Puma forced into writedowns after fraud claims at Greek joint venture
GERMAN sporting goods maker Puma said yesterday it would bring criminal charges against its partners in a Greek joint venture after discovering an alleged swindle that could cost it as much as €130m (£115.3m).
Puma said it suspected that its “Greek joint venture partner, along with members of the Greek local management, has committed a series of criminal acts” based on the preliminary findings of an audit.
“This is about systematic evasion and embezzlement,” said Puma chief executive Jochen Zeitz.
He said it was not yet clear how much Puma would seek in damages from its partners, brothers Georgious Glou and Antonius Glou, who own 15 per cent each of the Puma Hellas venture.
Officials at Glou, a non-listed Greek clothing retailer, declined to comment.
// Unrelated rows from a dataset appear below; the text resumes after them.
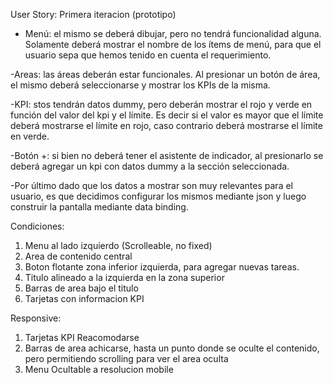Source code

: User Story: Primera iteracion (prototipo)

- Menú: el mismo se deberá dibujar, pero no tendrá funcionalidad alguna.
Solamente deberá mostrar el nombre de los ítems de menú, para que
el usuario sepa que hemos tenido en cuenta el requerimiento.

-Areas: las áreas deberán estar funcionales. Al presionar un botón de área, el
mismo deberá seleccionarse y mostrar los KPIs de la misma.

-KPI: stos tendrán datos dummy, pero deberán mostrar el rojo y verde en
función del valor del kpi y el límite. Es decir si el valor es mayor que el
límite deberá mostrarse el límite en rojo, caso contrario deberá
mostrarse el límite en verde.

-Botón +: si bien no deberá tener el asistente de indicador, al presionarlo se
deberá agregar un kpi con datos dummy a la sección seleccionada.

-Por último dado que los datos a mostrar son muy relevantes para el usuario, es que
decidimos configurar los mismos mediante json y luego construir la pantalla mediante
data binding.

Condiciones:

1) Menu al lado izquierdo (Scrolleable, no fixed)
2) Area de contenido central
3) Boton flotante zona inferior izquierda, para agregar nuevas tareas.
4) Titulo alineado a la izquierda en la zona superior
5) Barras de area bajo el titulo
6) Tarjetas con informacion KPI

Responsive:
1) Tarjetas KPI Reacomodarse
2) Barras de area achicarse, hasta un punto donde se oculte el contenido, pero permitiendo scrolling para ver el area oculta
3) Menu Ocultable a resolucion mobile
The two brothers did not immediately return a phone call to their office seeking comment.
Greece is one of Puma’s ten biggest European markets, with annual sales in the tens of millions of euros.
“In the long term, Greece is an important market for us,” Zeitz said, but added that Puma would shrink its Greek business — under new management – to reflect tough economic conditions in the southeastern European country.
Greece’s economy has been pummeled as the debt-choked country tightens its belt to slash its sky-high budget deficit.
The unemployment rate there has risen to 12 per cent and is set to head to more than 14 per cent next year. Zeitz said Puma, which is controlled by France’s PPR will exercise an option to take over the Glou brothers’ 30 per cent of Puma Hellas and gain full control of the business.